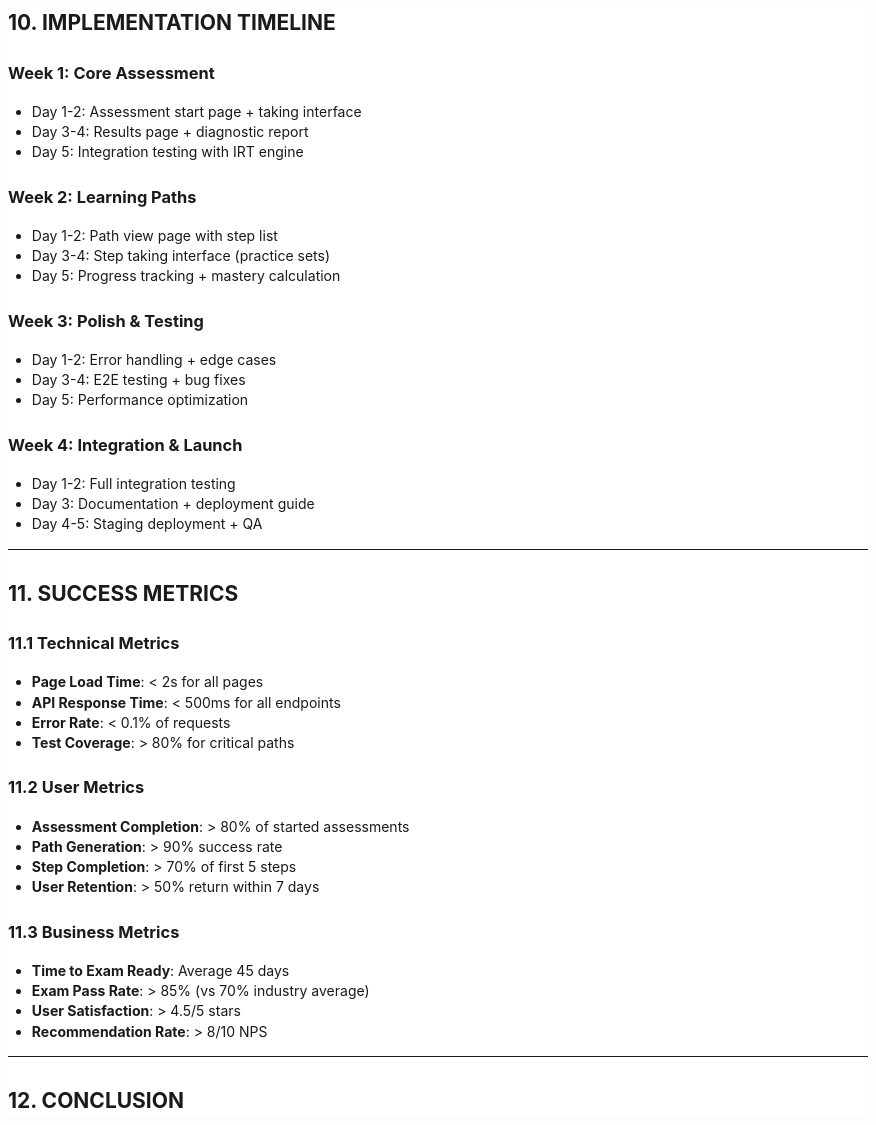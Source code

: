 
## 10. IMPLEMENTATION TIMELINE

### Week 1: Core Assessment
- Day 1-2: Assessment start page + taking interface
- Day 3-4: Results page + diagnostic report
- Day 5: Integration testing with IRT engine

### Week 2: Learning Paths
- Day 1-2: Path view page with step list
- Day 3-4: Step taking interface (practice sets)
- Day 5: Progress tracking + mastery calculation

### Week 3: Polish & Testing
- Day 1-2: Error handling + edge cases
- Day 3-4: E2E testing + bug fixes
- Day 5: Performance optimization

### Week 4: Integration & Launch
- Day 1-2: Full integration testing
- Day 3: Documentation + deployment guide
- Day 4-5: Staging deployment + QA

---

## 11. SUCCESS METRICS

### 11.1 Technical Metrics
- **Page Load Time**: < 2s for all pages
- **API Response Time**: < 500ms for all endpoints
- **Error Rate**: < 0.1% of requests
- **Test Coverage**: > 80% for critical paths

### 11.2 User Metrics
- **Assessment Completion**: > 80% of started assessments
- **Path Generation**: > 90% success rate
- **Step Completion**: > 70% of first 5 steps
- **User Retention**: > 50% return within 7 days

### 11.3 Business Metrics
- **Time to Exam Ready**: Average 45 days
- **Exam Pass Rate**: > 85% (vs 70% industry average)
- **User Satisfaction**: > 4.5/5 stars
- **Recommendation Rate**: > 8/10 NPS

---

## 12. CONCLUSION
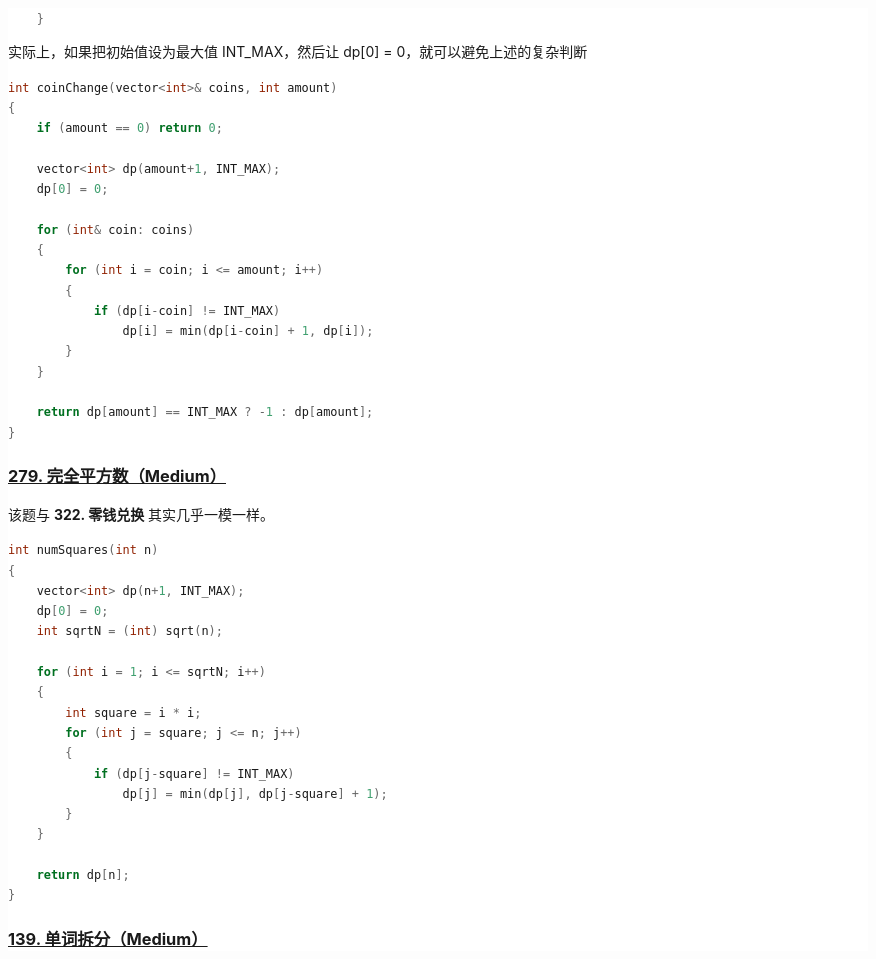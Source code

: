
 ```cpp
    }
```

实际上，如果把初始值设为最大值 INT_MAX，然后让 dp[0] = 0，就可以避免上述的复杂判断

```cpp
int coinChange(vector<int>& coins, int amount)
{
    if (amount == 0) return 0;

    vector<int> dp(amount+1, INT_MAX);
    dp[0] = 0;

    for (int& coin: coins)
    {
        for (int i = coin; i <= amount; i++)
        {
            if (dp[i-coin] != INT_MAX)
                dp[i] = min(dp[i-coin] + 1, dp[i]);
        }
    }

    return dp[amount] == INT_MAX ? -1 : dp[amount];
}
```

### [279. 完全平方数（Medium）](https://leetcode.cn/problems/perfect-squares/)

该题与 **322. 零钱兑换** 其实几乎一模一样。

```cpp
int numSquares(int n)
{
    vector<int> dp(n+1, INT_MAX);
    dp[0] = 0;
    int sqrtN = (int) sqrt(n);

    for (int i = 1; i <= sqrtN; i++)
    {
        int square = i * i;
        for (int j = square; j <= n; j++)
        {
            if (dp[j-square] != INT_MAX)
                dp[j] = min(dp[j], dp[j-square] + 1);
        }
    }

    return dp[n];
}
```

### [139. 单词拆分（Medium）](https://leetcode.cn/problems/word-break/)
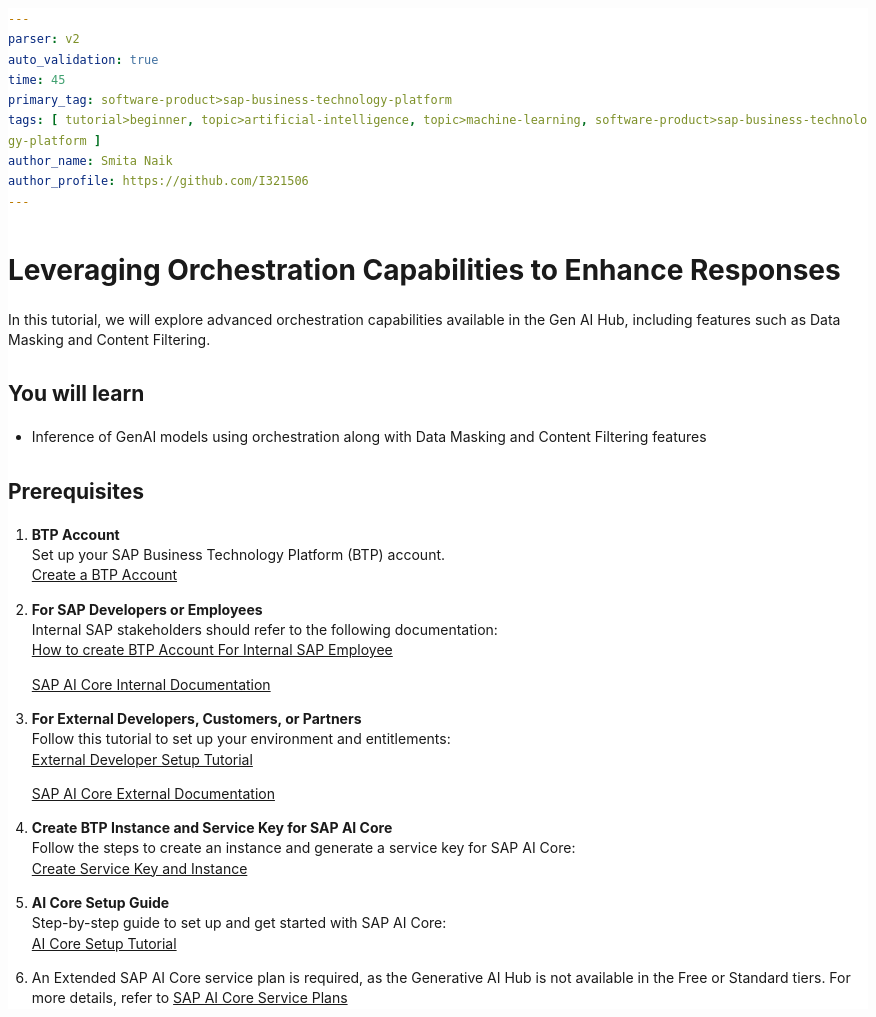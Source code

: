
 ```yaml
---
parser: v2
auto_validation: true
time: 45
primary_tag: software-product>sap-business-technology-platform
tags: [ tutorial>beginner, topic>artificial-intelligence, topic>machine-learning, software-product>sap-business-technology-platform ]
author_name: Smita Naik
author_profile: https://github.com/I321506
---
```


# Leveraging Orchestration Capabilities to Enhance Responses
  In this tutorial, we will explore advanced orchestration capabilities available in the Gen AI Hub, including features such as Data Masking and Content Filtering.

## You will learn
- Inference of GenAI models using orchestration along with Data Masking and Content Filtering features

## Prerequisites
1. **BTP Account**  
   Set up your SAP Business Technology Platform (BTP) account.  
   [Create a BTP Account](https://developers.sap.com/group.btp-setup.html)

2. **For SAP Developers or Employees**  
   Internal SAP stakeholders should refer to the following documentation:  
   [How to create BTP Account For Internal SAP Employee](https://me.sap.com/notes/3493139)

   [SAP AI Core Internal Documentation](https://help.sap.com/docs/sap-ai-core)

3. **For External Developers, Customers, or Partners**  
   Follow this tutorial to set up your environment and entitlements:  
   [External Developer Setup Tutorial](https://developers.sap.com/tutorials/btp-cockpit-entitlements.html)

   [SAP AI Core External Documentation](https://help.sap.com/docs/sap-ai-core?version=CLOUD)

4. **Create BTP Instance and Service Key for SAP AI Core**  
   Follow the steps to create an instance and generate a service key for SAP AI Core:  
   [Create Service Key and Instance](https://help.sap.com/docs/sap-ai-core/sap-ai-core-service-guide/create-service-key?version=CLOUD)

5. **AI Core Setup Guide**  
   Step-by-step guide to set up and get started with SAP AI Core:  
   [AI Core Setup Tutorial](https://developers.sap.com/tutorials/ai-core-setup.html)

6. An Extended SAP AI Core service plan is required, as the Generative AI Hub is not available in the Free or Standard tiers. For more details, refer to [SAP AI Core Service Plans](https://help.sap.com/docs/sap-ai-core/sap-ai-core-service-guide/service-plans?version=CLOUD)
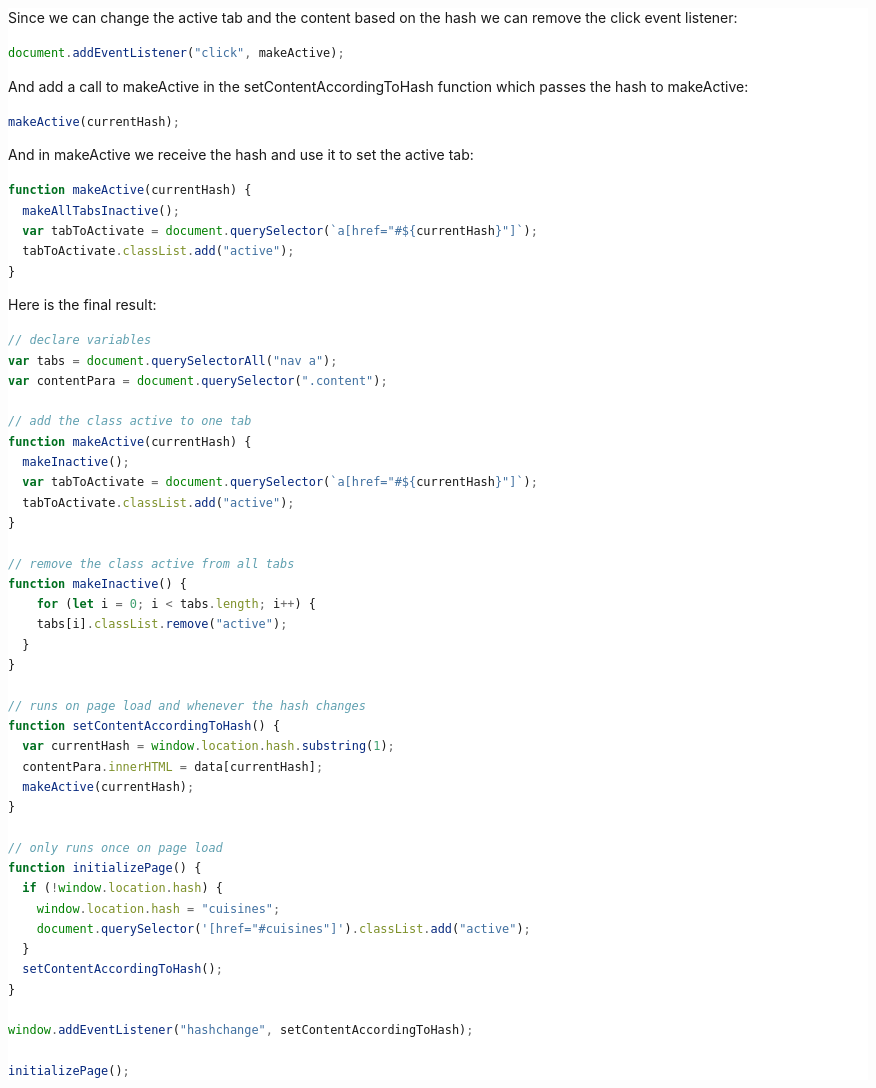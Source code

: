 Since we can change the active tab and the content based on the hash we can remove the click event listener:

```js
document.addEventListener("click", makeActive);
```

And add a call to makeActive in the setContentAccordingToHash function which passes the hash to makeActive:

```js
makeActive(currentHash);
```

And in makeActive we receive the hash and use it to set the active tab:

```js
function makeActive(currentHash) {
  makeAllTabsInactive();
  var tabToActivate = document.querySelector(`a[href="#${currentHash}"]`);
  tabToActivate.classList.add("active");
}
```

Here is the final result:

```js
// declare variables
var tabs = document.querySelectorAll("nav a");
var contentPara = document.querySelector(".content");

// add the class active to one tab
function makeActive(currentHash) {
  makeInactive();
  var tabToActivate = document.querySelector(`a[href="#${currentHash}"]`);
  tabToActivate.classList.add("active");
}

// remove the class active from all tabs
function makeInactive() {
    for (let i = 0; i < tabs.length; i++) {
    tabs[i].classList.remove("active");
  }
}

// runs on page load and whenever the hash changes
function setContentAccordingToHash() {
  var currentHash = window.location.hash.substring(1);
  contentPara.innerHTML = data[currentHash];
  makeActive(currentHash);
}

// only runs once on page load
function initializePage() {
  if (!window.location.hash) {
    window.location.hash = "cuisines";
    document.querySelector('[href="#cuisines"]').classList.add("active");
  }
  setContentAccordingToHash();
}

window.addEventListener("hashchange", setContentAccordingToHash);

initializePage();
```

● **Problem**:
A word-for-word copy of the records above is needed, pictures excluded.

● **Solution for this exercise**:
Source code

: 
## 10. IMPLEMENTATION TIMELINE

### Week 1: Core Assessment
- Day 1-2: Assessment start page + taking interface
- Day 3-4: Results page + diagnostic report
- Day 5: Integration testing with IRT engine

### Week 2: Learning Paths
- Day 1-2: Path view page with step list
- Day 3-4: Step taking interface (practice sets)
- Day 5: Progress tracking + mastery calculation

### Week 3: Polish & Testing
- Day 1-2: Error handling + edge cases
- Day 3-4: E2E testing + bug fixes
- Day 5: Performance optimization

### Week 4: Integration & Launch
- Day 1-2: Full integration testing
- Day 3: Documentation + deployment guide
- Day 4-5: Staging deployment + QA

---

## 11. SUCCESS METRICS

### 11.1 Technical Metrics
- **Page Load Time**: < 2s for all pages
- **API Response Time**: < 500ms for all endpoints
- **Error Rate**: < 0.1% of requests
- **Test Coverage**: > 80% for critical paths

### 11.2 User Metrics
- **Assessment Completion**: > 80% of started assessments
- **Path Generation**: > 90% success rate
- **Step Completion**: > 70% of first 5 steps
- **User Retention**: > 50% return within 7 days

### 11.3 Business Metrics
- **Time to Exam Ready**: Average 45 days
- **Exam Pass Rate**: > 85% (vs 70% industry average)
- **User Satisfaction**: > 4.5/5 stars
- **Recommendation Rate**: > 8/10 NPS

---

## 12. CONCLUSION
Source code

:
 ```cpp
    }
```

实际上，如果把初始值设为最大值 INT_MAX，然后让 dp[0] = 0，就可以避免上述的复杂判断

```cpp
int coinChange(vector<int>& coins, int amount)
{
    if (amount == 0) return 0;

    vector<int> dp(amount+1, INT_MAX);
    dp[0] = 0;

    for (int& coin: coins)
    {
        for (int i = coin; i <= amount; i++)
        {
            if (dp[i-coin] != INT_MAX)
                dp[i] = min(dp[i-coin] + 1, dp[i]);
        }
    }

    return dp[amount] == INT_MAX ? -1 : dp[amount];
}
```

### [279. 完全平方数（Medium）](https://leetcode.cn/problems/perfect-squares/)

该题与 **322. 零钱兑换** 其实几乎一模一样。

```cpp
int numSquares(int n)
{
    vector<int> dp(n+1, INT_MAX);
    dp[0] = 0;
    int sqrtN = (int) sqrt(n);

    for (int i = 1; i <= sqrtN; i++)
    {
        int square = i * i;
        for (int j = square; j <= n; j++)
        {
            if (dp[j-square] != INT_MAX)
                dp[j] = min(dp[j], dp[j-square] + 1);
        }
    }

    return dp[n];
}
```

### [139. 单词拆分（Medium）](https://leetcode.cn/problems/word-break/)
Source code

:
 ```yaml
---
parser: v2
auto_validation: true
time: 45
primary_tag: software-product>sap-business-technology-platform
tags: [ tutorial>beginner, topic>artificial-intelligence, topic>machine-learning, software-product>sap-business-technology-platform ]
author_name: Smita Naik
author_profile: https://github.com/I321506
---
```


# Leveraging Orchestration Capabilities to Enhance Responses
  In this tutorial, we will explore advanced orchestration capabilities available in the Gen AI Hub, including features such as Data Masking and Content Filtering.

## You will learn
- Inference of GenAI models using orchestration along with Data Masking and Content Filtering features

## Prerequisites
1. **BTP Account**  
   Set up your SAP Business Technology Platform (BTP) account.  
   [Create a BTP Account](https://developers.sap.com/group.btp-setup.html)

2. **For SAP Developers or Employees**  
   Internal SAP stakeholders should refer to the following documentation:  
   [How to create BTP Account For Internal SAP Employee](https://me.sap.com/notes/3493139)

   [SAP AI Core Internal Documentation](https://help.sap.com/docs/sap-ai-core)

3. **For External Developers, Customers, or Partners**  
   Follow this tutorial to set up your environment and entitlements:  
   [External Developer Setup Tutorial](https://developers.sap.com/tutorials/btp-cockpit-entitlements.html)

   [SAP AI Core External Documentation](https://help.sap.com/docs/sap-ai-core?version=CLOUD)

4. **Create BTP Instance and Service Key for SAP AI Core**  
   Follow the steps to create an instance and generate a service key for SAP AI Core:  
   [Create Service Key and Instance](https://help.sap.com/docs/sap-ai-core/sap-ai-core-service-guide/create-service-key?version=CLOUD)

5. **AI Core Setup Guide**  
   Step-by-step guide to set up and get started with SAP AI Core:  
   [AI Core Setup Tutorial](https://developers.sap.com/tutorials/ai-core-setup.html)

6. An Extended SAP AI Core service plan is required, as the Generative AI Hub is not available in the Free or Standard tiers. For more details, refer to [SAP AI Core Service Plans](https://help.sap.com/docs/sap-ai-core/sap-ai-core-service-guide/service-plans?version=CLOUD)
Source code

: Since we can change the active tab and the content based on the hash we can remove the click event listener:

```js
document.addEventListener("click", makeActive);
```

And add a call to makeActive in the setContentAccordingToHash function which passes the hash to makeActive:

```js
makeActive(currentHash);
```

And in makeActive we receive the hash and use it to set the active tab:

```js
function makeActive(currentHash) {
  makeAllTabsInactive();
  var tabToActivate = document.querySelector(`a[href="#${currentHash}"]`);
  tabToActivate.classList.add("active");
}
```

Here is the final result:

```js
// declare variables
var tabs = document.querySelectorAll("nav a");
var contentPara = document.querySelector(".content");

// add the class active to one tab
function makeActive(currentHash) {
  makeInactive();
  var tabToActivate = document.querySelector(`a[href="#${currentHash}"]`);
  tabToActivate.classList.add("active");
}

// remove the class active from all tabs
function makeInactive() {
    for (let i = 0; i < tabs.length; i++) {
    tabs[i].classList.remove("active");
  }
}

// runs on page load and whenever the hash changes
function setContentAccordingToHash() {
  var currentHash = window.location.hash.substring(1);
  contentPara.innerHTML = data[currentHash];
  makeActive(currentHash);
}

// only runs once on page load
function initializePage() {
  if (!window.location.hash) {
    window.location.hash = "cuisines";
    document.querySelector('[href="#cuisines"]').classList.add("active");
  }
  setContentAccordingToHash();
}

window.addEventListener("hashchange", setContentAccordingToHash);

initializePage();
```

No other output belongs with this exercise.